Nie płacz Kubuś, bo tu miejsca brak na twe babskie łzy

18.09.2014
Kubuś Wójcicki rozpłakał się nad swoim losem w niedawnym wywiadzie dla portalu Weszło. Stwierdza on, że tyle zrobił dla Zawiszy, iż nikt nie powinien nazywać go wkładem do koszulki.

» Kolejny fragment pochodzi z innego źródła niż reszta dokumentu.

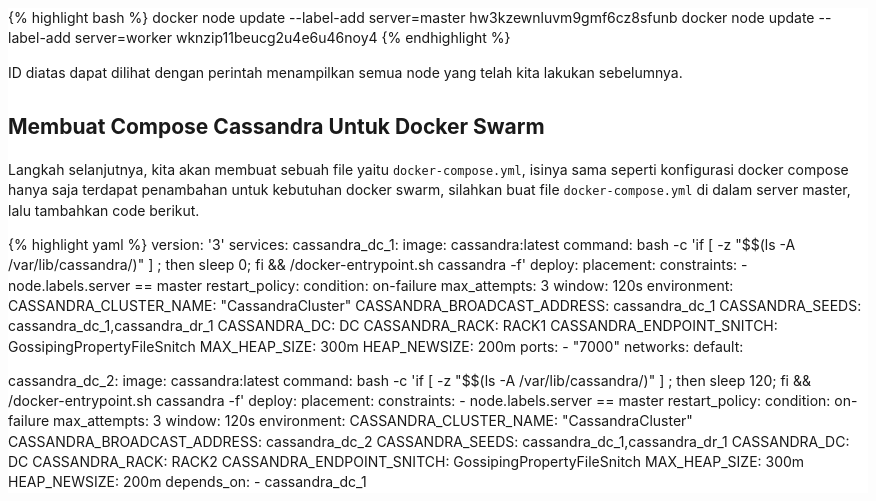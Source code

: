 {% highlight bash %}
docker node update --label-add server=master hw3kzewnluvm9gmf6cz8sfunb
docker node update --label-add server=worker wknzip11beucg2u4e6u46noy4
{% endhighlight %}

ID diatas dapat dilihat dengan perintah menampilkan semua node yang telah kita lakukan sebelumnya.

## Membuat Compose Cassandra Untuk Docker Swarm

Langkah selanjutnya, kita akan membuat sebuah file yaitu `docker-compose.yml`, isinya sama seperti konfigurasi docker compose hanya saja terdapat penambahan untuk kebutuhan docker swarm, silahkan buat file `docker-compose.yml` di dalam server master, lalu tambahkan code berikut.

{% highlight yaml %}
version: '3'
services:
  cassandra_dc_1:
    image: cassandra:latest
    command: bash -c 'if [ -z "$$(ls -A /var/lib/cassandra/)" ] ; then sleep 0; fi && /docker-entrypoint.sh cassandra -f'
    deploy:
      placement:
        constraints:
          - node.labels.server == master
      restart_policy:
        condition: on-failure
        max_attempts: 3
        window: 120s
    environment:
      CASSANDRA_CLUSTER_NAME: "CassandraCluster"
      CASSANDRA_BROADCAST_ADDRESS: cassandra_dc_1
      CASSANDRA_SEEDS: cassandra_dc_1,cassandra_dr_1
      CASSANDRA_DC: DC
      CASSANDRA_RACK: RACK1
      CASSANDRA_ENDPOINT_SNITCH: GossipingPropertyFileSnitch
      MAX_HEAP_SIZE: 300m
      HEAP_NEWSIZE: 200m
    ports:
    - "7000"
    networks:
      default:

  cassandra_dc_2:
    image: cassandra:latest
    command: bash -c 'if [ -z "$$(ls -A /var/lib/cassandra/)" ] ; then sleep 120; fi && /docker-entrypoint.sh cassandra -f'
    deploy:
      placement:
        constraints:
          - node.labels.server == master
      restart_policy:
        condition: on-failure
        max_attempts: 3
        window: 120s
    environment:
      CASSANDRA_CLUSTER_NAME: "CassandraCluster"
      CASSANDRA_BROADCAST_ADDRESS: cassandra_dc_2
      CASSANDRA_SEEDS: cassandra_dc_1,cassandra_dr_1
      CASSANDRA_DC: DC
      CASSANDRA_RACK: RACK2
      CASSANDRA_ENDPOINT_SNITCH: GossipingPropertyFileSnitch
      MAX_HEAP_SIZE: 300m
      HEAP_NEWSIZE: 200m
    depends_on:
      - cassandra_dc_1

Drogi Kubusiu informujemy ciebie, że to co dobrego zrobiłeś dla tego klubu jest niczym, przy tym co zrobiłeś złego. Tłumacząc ci najprościej jak można stwierdzamy, że nawet jakbyś zdobył pięć tytułów mistrzowskich, a potem podpisał się pod pismem, które doprowadziło do największego rozłamu, tego co w naszym Zawiszy od lat był najwspanialsze, czyli przywiązania do barw klubowych i kibiców i tak zostałbyś wkładem do koszulki. Więc nie uważaj się za jakiegoś tuza, bo taki nie chodzi po ulicach "swojego" miasta z głowa spuszczoną w dół.

Twoje lamenty nic nie dają, miałeś okazje powiedzieć nam to w twarz, ale po prostu stchórzyłeś. Jak sam stwierdziłeś, grasz w Bydgoszczy piąty rok i to ty najbardziej odczułeś nasze przywiązanie do tego klubu z całej tej zgrai wkładów, ale szybko o tym wszystkim zapomniałeś i bez oporów podpisałeś pisemko twojego pana i władcy, w którym skreśliłeś to nasze przywiązanie.

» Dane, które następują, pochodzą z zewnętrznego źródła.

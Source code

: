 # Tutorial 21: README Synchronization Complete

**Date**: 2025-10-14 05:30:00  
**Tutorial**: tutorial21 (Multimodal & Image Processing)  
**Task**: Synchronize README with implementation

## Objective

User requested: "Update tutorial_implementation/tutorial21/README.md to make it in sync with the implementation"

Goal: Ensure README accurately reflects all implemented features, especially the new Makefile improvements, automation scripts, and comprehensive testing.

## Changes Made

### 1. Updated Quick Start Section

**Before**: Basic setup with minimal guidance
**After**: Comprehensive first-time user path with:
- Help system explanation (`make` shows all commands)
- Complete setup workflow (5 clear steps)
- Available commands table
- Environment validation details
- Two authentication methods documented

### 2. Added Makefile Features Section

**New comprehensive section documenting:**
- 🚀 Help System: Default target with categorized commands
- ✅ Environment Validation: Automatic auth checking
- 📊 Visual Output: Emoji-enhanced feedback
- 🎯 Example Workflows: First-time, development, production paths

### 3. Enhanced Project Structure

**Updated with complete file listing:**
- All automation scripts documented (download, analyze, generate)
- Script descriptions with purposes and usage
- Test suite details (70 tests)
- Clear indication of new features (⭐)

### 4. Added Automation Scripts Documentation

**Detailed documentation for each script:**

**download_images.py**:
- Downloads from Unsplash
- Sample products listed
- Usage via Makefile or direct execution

Dlatego niewolniku stań przed lustrem i odpowiedz sobie na pytanie czy zasługujesz na jakikolwiek szacunek? Widać po twoim przypadku, że ta cała sytuacja cię boli, ale właśnie ma boleć i pamiętaj, że będziemy "pielęgnować" twoją "karierę" jak tylko będziemy mogli. W naszym mieście zawsze będziesz tylko wkładem, na nic innego nie zasługujesz.